More Entries in Our Thinking About Records Series
John Stossel wrote a piece about prediction markets shortly after the 2022 midterms, explaining why prediction markets are still a good thing even though many of the predictions for the election that were made there did not come true. His take:
Bettors [may be wrong, but] at least adjust their predictions quickly.
Last night, while clods on TV still said “Democrats and Republicans battle for control of the House (CBS),” those of us who follow the betting already knew that Republicans would win the House.
Historically, bettors have a great track record. Across 730 candidate chances we’ve tracked, when something is expected to happen 70% of the time, it actually happens about 70% of the time.
That’s because people with money on the line try harder than pundits to be right.
As you can imagine, this last line was music to my ears.
We’ve built our record business on the fact that we have the experience, the expertise and the staff needed to find the best sounding pressings of many of the most important recordings of all time, from Dark Side of the Moon to Kind of Blue and everything in between.
And, as everyone knows, we charge a premium price for our Hot Stamper pressings, often ten and twenty times their “market value.” This has been known to confuse and upset some people.
But can we charge more than our customers are willing to pay and still be in business after 37 38 years?
Some people must think they are getting their money’s worth, at least, that’s what some of them tell us.
We have to back up our opinions and our descriptions with actual records that deliver the sound we say they will, or we would have gone out of business a long time ago.

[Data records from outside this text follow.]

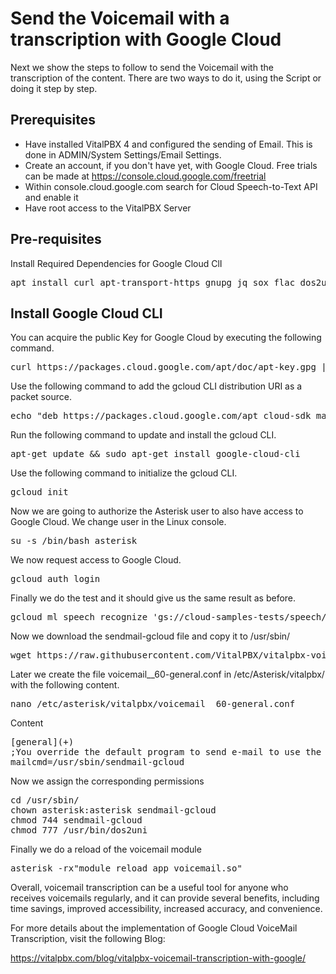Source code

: # Send the Voicemail with a transcription with Google Cloud
Next we show the steps to follow to send the Voicemail with the transcription of the content. There are two ways to do it, using the Script or doing it step by step.

## Prerequisites
- Have installed VitalPBX 4 and configured the sending of Email. This is done in ADMIN/System Settings/Email Settings.
- Create an account, if you don't have yet, with Google Cloud. Free trials can be made at https://console.cloud.google.com/freetrial
- Within console.cloud.google.com search for Cloud Speech-to-Text API and enable it
- Have root access to the VitalPBX Server

## Pre-requisites
Install Required Dependencies for Google Cloud ClI
<pre>
apt install curl apt-transport-https gnupg jq sox flac dos2unix gnupg
</pre>

## Install Google Cloud CLI
You can acquire the public Key for Google Cloud by executing the following command.
<pre>
curl https://packages.cloud.google.com/apt/doc/apt-key.gpg | sudo apt-key add -
</pre>

Use the following command to add the gcloud CLI distribution URI as a packet source.
<pre>
echo "deb https://packages.cloud.google.com/apt cloud-sdk main" | sudo tee -a /etc/apt/sources.list.d/google-cloud-sdk.list
</pre>

Run the following command to update and install the gcloud CLI.
<pre>
apt-get update && sudo apt-get install google-cloud-cli
</pre>

Use the following command to initialize the gcloud CLI.
<pre>
gcloud init
</pre>

Now we are going to authorize the Asterisk user to also have access to Google Cloud.
We change user in the Linux console.
<pre>
su -s /bin/bash asterisk
</pre>

We now request access to Google Cloud.
<pre>
gcloud auth login
</pre>

Finally we do the test and it should give us the same result as before.
<pre>
gcloud ml speech recognize 'gs://cloud-samples-tests/speech/brooklyn.flac' --language-code='en-US'
</pre>

Now we download the sendmail-gcloud file and copy it to /usr/sbin/
<pre>
wget https://raw.githubusercontent.com/VitalPBX/vitalpbx-voicemail-transcription-google-cloud/main/sendmail-gcloud /usr/sbin/
</pre>

Later we create the file voicemail__60-general.conf in /etc/Asterisk/vitalpbx/ with the following content.
<pre>
nano /etc/asterisk/vitalpbx/voicemail__60-general.conf 
</pre>

Content
<pre>
[general](+)
;You override the default program to send e-mail to use the script
mailcmd=/usr/sbin/sendmail-gcloud
</pre>

Now we assign the corresponding permissions
<pre>
cd /usr/sbin/
chown asterisk:asterisk sendmail-gcloud
chmod 744 sendmail-gcloud
chmod 777 /usr/bin/dos2uni
</pre>

Finally we do a reload of the voicemail module
<pre>
asterisk -rx"module reload app_voicemail.so"
</pre>

Overall, voicemail transcription can be a useful tool for anyone who receives voicemails regularly, and it can provide several benefits, including time savings, improved accessibility, increased accuracy, and convenience.

For more details about the implementation of Google Cloud VoiceMail Transcription, visit the following Blog:

https://vitalpbx.com/blog/vitalpbx-voicemail-transcription-with-google/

You can fool some of the people all of the time, etc., etc.
Guaranteed?
This is in sharp contrast to the audiophile reviewers who tout one new record after another with no guarantee whatsoever that you will find anything like the superior sound they spent an endless number of words describing when the record finally ends up on your turntable.

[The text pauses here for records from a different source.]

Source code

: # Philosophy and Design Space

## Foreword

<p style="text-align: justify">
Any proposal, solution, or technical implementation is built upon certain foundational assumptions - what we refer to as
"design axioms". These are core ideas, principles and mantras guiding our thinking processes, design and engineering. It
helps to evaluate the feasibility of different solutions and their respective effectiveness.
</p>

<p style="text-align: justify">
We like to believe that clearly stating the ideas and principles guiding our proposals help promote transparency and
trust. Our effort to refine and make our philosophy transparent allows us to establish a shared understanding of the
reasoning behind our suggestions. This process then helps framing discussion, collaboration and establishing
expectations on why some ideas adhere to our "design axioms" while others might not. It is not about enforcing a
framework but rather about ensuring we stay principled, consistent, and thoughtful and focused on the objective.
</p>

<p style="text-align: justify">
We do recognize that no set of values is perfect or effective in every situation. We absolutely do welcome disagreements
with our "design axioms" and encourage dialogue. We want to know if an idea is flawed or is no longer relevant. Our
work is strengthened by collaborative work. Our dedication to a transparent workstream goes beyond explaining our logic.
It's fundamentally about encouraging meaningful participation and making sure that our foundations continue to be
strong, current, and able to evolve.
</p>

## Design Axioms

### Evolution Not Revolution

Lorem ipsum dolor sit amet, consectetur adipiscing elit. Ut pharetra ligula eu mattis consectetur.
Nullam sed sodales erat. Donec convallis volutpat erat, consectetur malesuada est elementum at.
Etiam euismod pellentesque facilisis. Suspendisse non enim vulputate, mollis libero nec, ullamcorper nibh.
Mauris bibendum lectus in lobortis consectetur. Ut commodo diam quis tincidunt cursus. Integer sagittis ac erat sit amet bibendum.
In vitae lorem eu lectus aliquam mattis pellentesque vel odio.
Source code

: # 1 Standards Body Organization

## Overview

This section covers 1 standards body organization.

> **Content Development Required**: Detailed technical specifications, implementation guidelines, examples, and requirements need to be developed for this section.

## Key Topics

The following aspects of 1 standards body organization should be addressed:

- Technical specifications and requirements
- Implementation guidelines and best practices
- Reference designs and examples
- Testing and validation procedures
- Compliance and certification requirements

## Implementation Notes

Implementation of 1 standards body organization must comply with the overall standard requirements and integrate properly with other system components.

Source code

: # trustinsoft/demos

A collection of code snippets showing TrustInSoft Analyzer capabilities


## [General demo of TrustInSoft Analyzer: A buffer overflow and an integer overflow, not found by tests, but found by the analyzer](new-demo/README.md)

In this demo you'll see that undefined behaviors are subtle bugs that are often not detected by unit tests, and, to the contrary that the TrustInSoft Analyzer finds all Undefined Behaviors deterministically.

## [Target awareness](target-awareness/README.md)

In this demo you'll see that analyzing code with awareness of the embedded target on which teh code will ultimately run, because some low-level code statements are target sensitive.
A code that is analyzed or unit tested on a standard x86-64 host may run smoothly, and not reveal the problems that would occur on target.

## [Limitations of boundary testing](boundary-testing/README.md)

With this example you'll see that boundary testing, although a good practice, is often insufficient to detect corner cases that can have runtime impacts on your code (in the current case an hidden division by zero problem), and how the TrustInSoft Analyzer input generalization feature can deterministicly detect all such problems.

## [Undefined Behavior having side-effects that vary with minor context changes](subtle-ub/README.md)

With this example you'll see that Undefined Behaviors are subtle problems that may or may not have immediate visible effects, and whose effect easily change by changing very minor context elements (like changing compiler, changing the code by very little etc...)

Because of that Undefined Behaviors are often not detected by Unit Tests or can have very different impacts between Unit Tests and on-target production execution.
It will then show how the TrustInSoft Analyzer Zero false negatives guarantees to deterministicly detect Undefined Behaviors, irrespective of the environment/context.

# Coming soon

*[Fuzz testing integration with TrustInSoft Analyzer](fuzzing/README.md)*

Where do you go to get your money back when the record doesn’t have the sound they told you it would have?
If it’s Heavy Vinyl, there is nowhere for you to go.
If it’s a Hot Stamper, you send it back to us and we refund your money.

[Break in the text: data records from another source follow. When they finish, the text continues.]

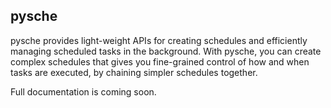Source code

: ## pysche

pysche provides light-weight APIs for creating schedules and efficiently managing scheduled tasks in the background. With pysche, you can create complex schedules that gives you fine-grained control of how and when tasks are executed, by chaining simpler schedules together.

Full documentation is coming soon.
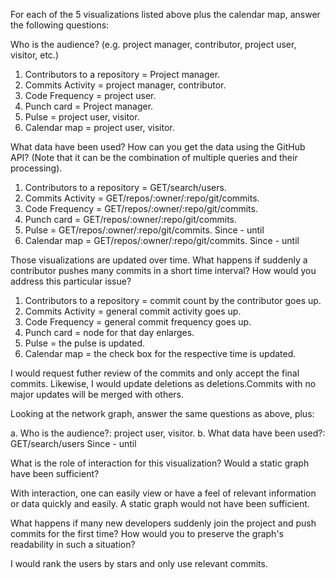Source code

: For each of the 5 visualizations listed above plus the calendar map, answer the following questions:

Who is the audience? (e.g. project manager, contributor, project user, visitor, etc.)

1. Contributors to a repository = Project manager.
2. Commits Activity = project manager, contributor.
3. Code Frequency = project user.
4. Punch card = Project manager.
5. Pulse = project user, visitor.
6. Calendar map = project user, visitor.

What data have been used? How can you get the data using the GitHub API? (Note that it can be the combination of multiple queries and their processing).

1. Contributors to a repository = GET/search/users.
2. Commits Activity = GET/repos/:owner/:repo/git/commits.
3. Code Frequency = GET/repos/:owner/:repo/git/commits.
4. Punch card = GET/repos/:owner/:repo/git/commits.
5. Pulse = GET/repos/:owner/:repo/git/commits. Since - until
6. Calendar map = GET/repos/:owner/:repo/git/commits. Since - until

Those visualizations are updated over time. What happens if suddenly a contributor pushes many commits in a short time interval? How would you address this particular issue?

1. Contributors to a repository = commit count by the contributor goes up.
2. Commits Activity = general commit activity goes up.
3. Code Frequency = general commit frequency goes up.
4. Punch card = node for that day enlarges.
5. Pulse = the pulse is updated.
6. Calendar map = the check box for the respective time is updated.


I would request futher review of the commits and only accept the final commits. Likewise, I would update deletions as deletions.Commits with no major updates will be merged with others.

Looking at the network graph, answer the same questions as above, plus:

a. Who is the audience?: project user, visitor.
b. What data have been used?: GET/search/users Since - until

What is the role of interaction for this visualization? Would a static graph have been sufficient?

With interaction, one can easily view or have a feel of relevant information or data quickly and easily. A static graph would not have been sufficient.

What happens if many new developers suddenly join the project and push commits for the first time? How would you to preserve the graph's readability in such a situation?

I would rank the users by stars and only use relevant commits.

We have to be right almost all of the time if we are going to be successful in the record business. We charge a substantial premium for records that look very much like other pressings, with little in the way of collector value. If we were wrong more than a small fraction of the time, buyers would quickly tire of the hassle of returning our records.
There is nothing special about our records other than the way they sound. If you are looking for a particular pressing because you think it will sound better than others, you don’t need us to find it for you. Go to discogs. The specific pressing you seek is sure to be up there and a whole lot cheaper than ours.
We get paid to find out what the best pressings are, and we do that through a process we developed called a shootout.
If you think you already know what the best pressings are, you can save yourself a lot of money not buying our pricey Hot Stampers. How you would come by this information without doing time-consuming and expensive shootouts, using stacks and stacks of copies, refining your understanding over the course of many years, even decades in some cases, is a question best answered by those of a less skeptical nature.
The long and the short of our success can be summed up in three words: we try harder.
There is money on the line. We cannot afford to be wrong.
Back to Stossel:
They also adjust quickly when they see they’ve made a mistake.
Ah, yet more music to my ears. The 109 entries in the live and learn section (as of 2024) means that, unlike 50 million Elvis fans, we can be wrong, and we make no attempt to hide the fact.
We make mistakes and we do our best to learn from them. We adjust quickly.
We do not want to lose a customer by sending him a record that is not as good as it should be.
If you want to predict who is more likely to be right about the sound of any given pressing, the guy with money on the line is your man. That’s us.
Also, we have a big advantage over our competition. We’ve actually played the record we send you, so we know how good it sounds. They haven’t played theirs, so they’re the ones who are stuck with the worst option imaginable: guessing.
This has been yet another entry in a series of posts that fall under the heading of the big picture.